- _Work instruction_
Output only the lines below from the one containing "Launches the test" to the one containing "### Code Splitting", exactly as written, both ends kept.

- _Records_
- Opening Delimiter -
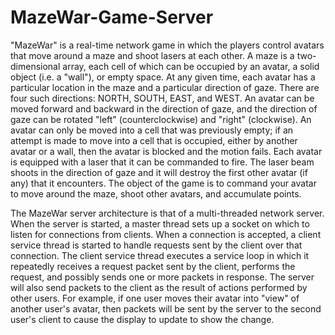 # MazeWar-Game-Server
"MazeWar" is a real-time network game in which the players control avatars
that move around a maze and shoot lasers at each other.
A maze is a two-dimensional array, each cell of which can be occupied by
an avatar, a solid object (i.e. a "wall"), or empty space.
At any given time, each avatar has a particular location in the maze and a
particular direction of gaze.  There are four such directions: NORTH,
SOUTH, EAST, and WEST.  An avatar can be moved forward and backward
in the direction of gaze, and the direction of gaze can be rotated "left"
(counterclockwise) and "right" (clockwise).  An avatar can only be moved
into a cell that was previously empty; if an attempt is made to move into
a cell that is occupied, either by another avatar or a wall, then the
avatar is blocked and the motion fails.
Each avatar is equipped with a laser that it can be commanded to fire.
The laser beam shoots in the direction of gaze and it will destroy the
first other avatar (if any) that it encounters.
The object of the game is to command your avatar to move around the maze,
shoot other avatars, and accumulate points.

The MazeWar server architecture is that of a multi-threaded network server.
When the server is started, a master thread sets up a socket on which to
listen for connections from clients.  When a connection is accepted,
a client service thread is started to handle requests sent by the client
over that connection.  The client service thread executes a service loop in which
it repeatedly receives a request packet sent by the client, performs the request,
and possibly sends one or more packets in response.  The server will also
send packets to the client as the result of actions performed by other users.
For example, if one user moves their avatar into "view" of another user's
avatar, then packets will be sent by the server to the second user's client to
cause the display to update to show the change.
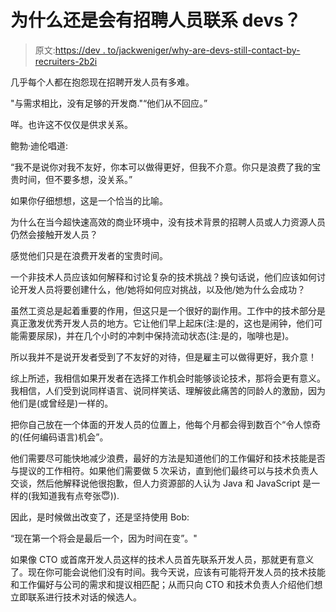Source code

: # 为什么还是会有招聘人员联系 devs？

> 原文:[https://dev . to/jackweniger/why-are-devs-still-contact-by-recruiters-2b2i](https://dev.to/jackweniger/why-are-devs-still-contacted-by-recruiters--2b2i)

几乎每个人都在抱怨现在招聘开发人员有多难。

"与需求相比，没有足够的开发商."“他们从不回应。”

咩。也许这不仅仅是供求关系。

鲍勃·迪伦唱道:

“我不是说你对我不友好，你本可以做得更好，但我不介意。你只是浪费了我的宝贵时间，但不要多想，没关系。”

如果你仔细想想，这是一个恰当的比喻。

为什么在当今超快速高效的商业环境中，没有技术背景的招聘人员或人力资源人员仍然会接触开发人员？

感觉他们只是在浪费开发者的宝贵时间。

一个非技术人员应该如何解释和讨论复杂的技术挑战？换句话说，他们应该如何讨论开发人员将要创建什么，他/她将如何应对挑战，以及他/她为什么会成功？

虽然工资总是起着重要的作用，但这只是一个很好的副作用。工作中的技术部分是真正激发优秀开发人员的地方。它让他们早上起床(注:是的，这也是闹钟，他们可能需要尿尿)，并在几个小时的冲刺中保持流动状态(注:是的，咖啡也是)。

所以我并不是说开发者受到了不友好的对待，但是雇主可以做得更好，我介意！

综上所述，我相信如果开发者在选择工作机会时能够谈论技术，那将会更有意义。我相信，人们受到说同样语言、说同样笑话、理解彼此痛苦的同龄人的激励，因为他们是(或曾经是)一样的。

把你自己放在一个体面的开发人员的位置上，他每个月都会得到数百个“令人惊奇的(任何编码语言)机会”。

他们需要尽可能快地减少浪费，最好的方法是知道他们的工作偏好和技术技能是否与提议的工作相符。如果他们需要做 5 次采访，直到他们最终可以与技术负责人交谈，然后他解释说他很抱歉，但人力资源部的人认为 Java 和 JavaScript 是一样的(我知道我有点夸张😇)).

因此，是时候做出改变了，还是坚持使用 Bob:

“现在第一个将会是最后一个，因为时间在变”。"

如果像 CTO 或首席开发人员这样的技术人员首先联系开发人员，那就更有意义了。现在你可能会说他们没有时间。我今天说，应该有可能将开发人员的技术技能和工作偏好与公司的需求和提议相匹配；从而只向 CTO 和技术负责人介绍他们想立即联系进行技术对话的候选人。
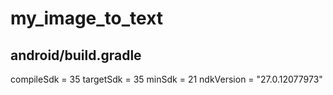 # my_image_to_text

## android/build.gradle
compileSdk = 35
targetSdk = 35
minSdk = 21
ndkVersion = "27.0.12077973"
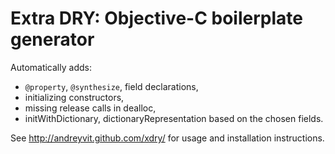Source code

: Extra DRY: Objective-C boilerplate generator
============================================

Automatically adds:

* `@property`, `@synthesize`, field declarations,
* initializing constructors,
* missing release calls in dealloc,
* initWithDictionary, dictionaryRepresentation based on the chosen fields.

See http://andreyvit.github.com/xdry/ for usage and installation instructions.
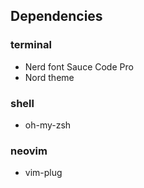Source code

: 
## Dependencies

### terminal

* Nerd font Sauce Code Pro
* Nord theme

### shell

* oh-my-zsh

### neovim

* vim-plug
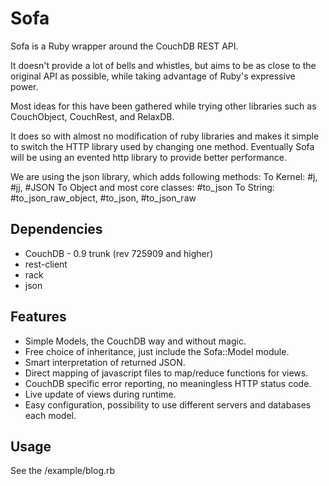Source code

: # Sofa

Sofa is a Ruby wrapper around the CouchDB REST API.

It doesn't provide a lot of bells and whistles, but aims to be as close to the
original API as possible, while taking advantage of Ruby's expressive power.

Most ideas for this have been gathered while trying other libraries such as
CouchObject, CouchRest, and RelaxDB.

It does so with almost no modification of ruby libraries and makes it simple
to switch the HTTP library used by changing one method.
Eventually Sofa will be using an evented http library to provide better
performance.

We are using the json library, which adds following methods:
To Kernel: #j, #jj, #JSON
To Object and most core classes: #to_json
To String: #to_json_raw_object, #to_json, #to_json_raw

## Dependencies

* CouchDB - 0.9 trunk (rev 725909 and higher)
* rest-client
* rack
* json

## Features

* Simple Models, the CouchDB way and without magic.
* Free choice of inheritance, just include the Sofa::Model module.
* Smart interpretation of returned JSON.
* Direct mapping of javascript files to map/reduce functions for views.
* CouchDB specific error reporting, no meaningless HTTP status code.
* Live update of views during runtime.
* Easy configuration, possibility to use different servers and databases each
  model.

## Usage

See the /example/blog.rb
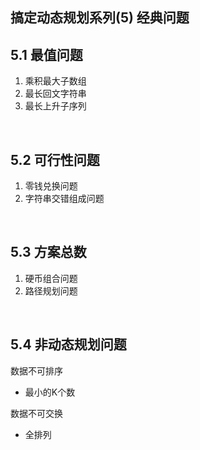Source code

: ## 搞定动态规划系列(5) 经典问题

## 5.1 最值问题

1. 乘积最大子数组
2. 最长回文字符串
3. 最长上升子序列

</br>

## 5.2 可行性问题

1. 零钱兑换问题
2. 字符串交错组成问题

</br>

## 5.3 方案总数

1. 硬币组合问题
2. 路径规划问题

</br>

## 5.4 非动态规划问题

数据不可排序

- 最小的K个数

数据不可交换

- 全排列















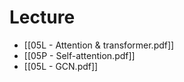 # Lecture
* [[05L - Attention & transformer.pdf]]
* [[05P - Self-attention.pdf]]
* [[05L - GCN.pdf]]
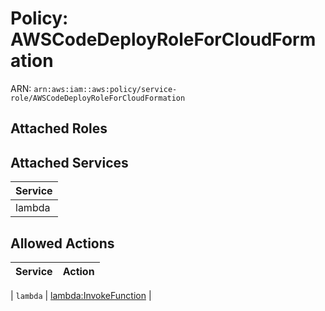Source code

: # Policy: AWSCodeDeployRoleForCloudFormation

ARN: `arn:aws:iam::aws:policy/service-role/AWSCodeDeployRoleForCloudFormation`

## Attached Roles

## Attached Services

| Service |
|---------|
| lambda |

## Allowed Actions

| Service | Action |
|:-------:|--------|

| `lambda` | [lambda:InvokeFunction](../actions.md#lambda:invokefunction) |
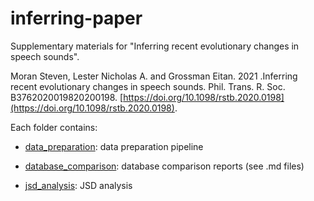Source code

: # inferring-paper

Supplementary materials for "Inferring recent evolutionary changes in speech sounds".

Moran Steven, Lester Nicholas A. and Grossman Eitan. 2021 .Inferring recent evolutionary changes in speech sounds. Phil. Trans. R. Soc. B3762020019820200198. [https://doi.org/10.1098/rstb.2020.0198](https://doi.org/10.1098/rstb.2020.0198).

Each folder contains:

* [data_preparation](data_preparation/data_prep.md): data preparation pipeline

* [database_comparison](database_comparison): database comparison reports (see .md files)

* [jsd_analysis](jsd_analysis/jsd_analysis.md): JSD analysis

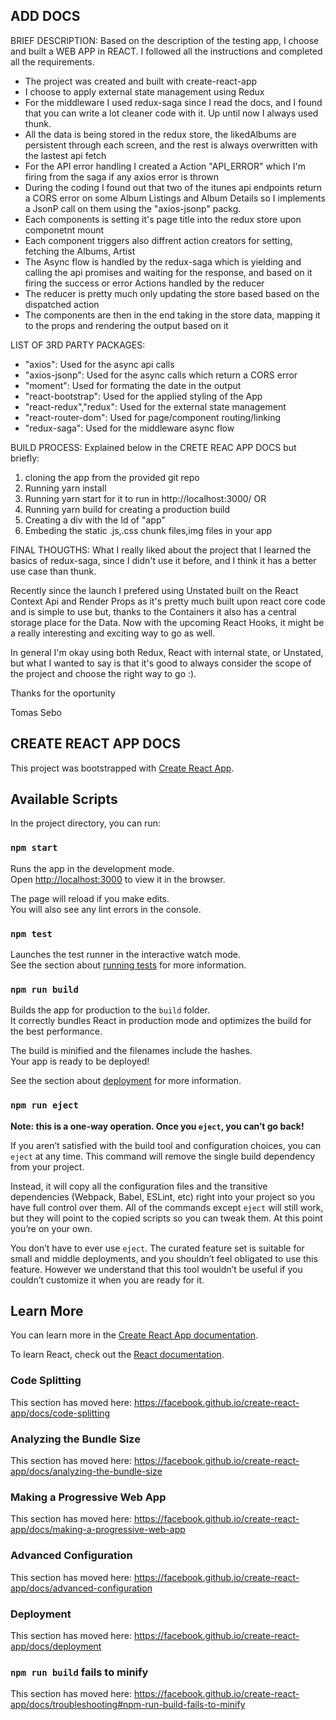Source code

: ## ADD DOCS

BRIEF DESCRIPTION:
Based on the description of the testing app, I choose and built a
WEB APP in REACT. I followed all the instructions and completed all the
requirements.

- The project was created and built with create-react-app
- I choose to apply external state management using Redux
- For the middleware I used redux-saga since I read the docs, and I found that you can write a lot cleaner code with it. Up until now I always used thunk.
- All the data is being stored in the redux store, the likedAlbums are
  persistent through each screen, and the rest is always overwritten with
  the lastest api fetch
- For the API error handling I created a Action "API_ERROR" which I'm firing from the saga if any axios error is thrown
- During the coding I found out that two of the itunes api endpoints return a CORS error on some Album Listings and Album Details so I implements a JsonP call on them using the "axios-jsonp" packg.
- Each components is setting it's page title into the redux store upon componetnt mount
- Each component triggers also diffrent action creators for setting, fetching the Albums, Artist
- The Async flow is handled by the redux-saga which is yielding and calling the api promises and waiting for the response, and based on it firing the success or error Actions handled by the reducer
- The reducer is pretty much only updating the store based based on the dispatched action
- The components are then in the end taking in the store data, mapping it to the props and rendering the output based on it

LIST OF 3RD PARTY PACKAGES:

- "axios": Used for the async api calls
- "axios-jsonp": Used for the async calls which return a CORS error
- "moment": Used for formating the date in the output
- "react-bootstrap": Used for the applied styling of the App
- "react-redux","redux": Used for the external state management
- "react-router-dom": Used for page/component routing/linking
- "redux-saga": Used for the middleware async flow

BUILD PROCESS:
Explained below in the CRETE REAC APP DOCS but briefly:

1. cloning the app from the provided git repo
2. Running yarn install
3. Running yarn start for it to run in http://localhost:3000/
   OR
4. Running yarn build for creating a production build
5. Creating a div with the Id of "app"
6. Embeding the static .js,.css chunk files,img files in your app

FINAL THOUGTHS:
What I really liked about the project that I learned the basics of redux-saga, since I didn't use it before, and I think it has a better use case than thunk.

Recently since the launch I prefered using Unstated built on the React Context Api and Render Props as it's pretty much built upon react core code and is simple to use but, thanks to the Containers it also has a central storage place for the Data. Now with the upcoming React Hooks, it might be a really interesting and exciting way to go as well.

In general I'm okay using both Redux, React with internal state, or Unstated, but what I wanted to say is that it's good to always consider the scope of the project and choose the right way to go :).

Thanks for the oportunity

Tomas Sebo

## CREATE REACT APP DOCS

This project was bootstrapped with [Create React App](https://github.com/facebook/create-react-app).

## Available Scripts

In the project directory, you can run:

### `npm start`

Runs the app in the development mode.<br>
Open [http://localhost:3000](http://localhost:3000) to view it in the browser.

The page will reload if you make edits.<br>
You will also see any lint errors in the console.

### `npm test`

Launches the test runner in the interactive watch mode.<br>
See the section about [running tests](https://facebook.github.io/create-react-app/docs/running-tests) for more information.

### `npm run build`

Builds the app for production to the `build` folder.<br>
It correctly bundles React in production mode and optimizes the build for the best performance.

The build is minified and the filenames include the hashes.<br>
Your app is ready to be deployed!

See the section about [deployment](https://facebook.github.io/create-react-app/docs/deployment) for more information.

### `npm run eject`

**Note: this is a one-way operation. Once you `eject`, you can’t go back!**

If you aren’t satisfied with the build tool and configuration choices, you can `eject` at any time. This command will remove the single build dependency from your project.

Instead, it will copy all the configuration files and the transitive dependencies (Webpack, Babel, ESLint, etc) right into your project so you have full control over them. All of the commands except `eject` will still work, but they will point to the copied scripts so you can tweak them. At this point you’re on your own.

You don’t have to ever use `eject`. The curated feature set is suitable for small and middle deployments, and you shouldn’t feel obligated to use this feature. However we understand that this tool wouldn’t be useful if you couldn’t customize it when you are ready for it.

## Learn More

You can learn more in the [Create React App documentation](https://facebook.github.io/create-react-app/docs/getting-started).

To learn React, check out the [React documentation](https://reactjs.org/).

### Code Splitting

This section has moved here: https://facebook.github.io/create-react-app/docs/code-splitting

### Analyzing the Bundle Size

This section has moved here: https://facebook.github.io/create-react-app/docs/analyzing-the-bundle-size

### Making a Progressive Web App

This section has moved here: https://facebook.github.io/create-react-app/docs/making-a-progressive-web-app

### Advanced Configuration

This section has moved here: https://facebook.github.io/create-react-app/docs/advanced-configuration

### Deployment

This section has moved here: https://facebook.github.io/create-react-app/docs/deployment

### `npm run build` fails to minify

This section has moved here: https://facebook.github.io/create-react-app/docs/troubleshooting#npm-run-build-fails-to-minify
- Closing Delimiter -
- _Result of this exercise_
Launches the test runner in the interactive watch mode.<br>
See the section about [running tests](https://facebook.github.io/create-react-app/docs/running-tests) for more information.

### `npm run build`

Builds the app for production to the `build` folder.<br>
It correctly bundles React in production mode and optimizes the build for the best performance.

The build is minified and the filenames include the hashes.<br>
Your app is ready to be deployed!

See the section about [deployment](https://facebook.github.io/create-react-app/docs/deployment) for more information.

### `npm run eject`

**Note: this is a one-way operation. Once you `eject`, you can’t go back!**

If you aren’t satisfied with the build tool and configuration choices, you can `eject` at any time. This command will remove the single build dependency from your project.

Instead, it will copy all the configuration files and the transitive dependencies (Webpack, Babel, ESLint, etc) right into your project so you have full control over them. All of the commands except `eject` will still work, but they will point to the copied scripts so you can tweak them. At this point you’re on your own.

You don’t have to ever use `eject`. The curated feature set is suitable for small and middle deployments, and you shouldn’t feel obligated to use this feature. However we understand that this tool wouldn’t be useful if you couldn’t customize it when you are ready for it.

## Learn More

You can learn more in the [Create React App documentation](https://facebook.github.io/create-react-app/docs/getting-started).

To learn React, check out the [React documentation](https://reactjs.org/).

### Code Splitting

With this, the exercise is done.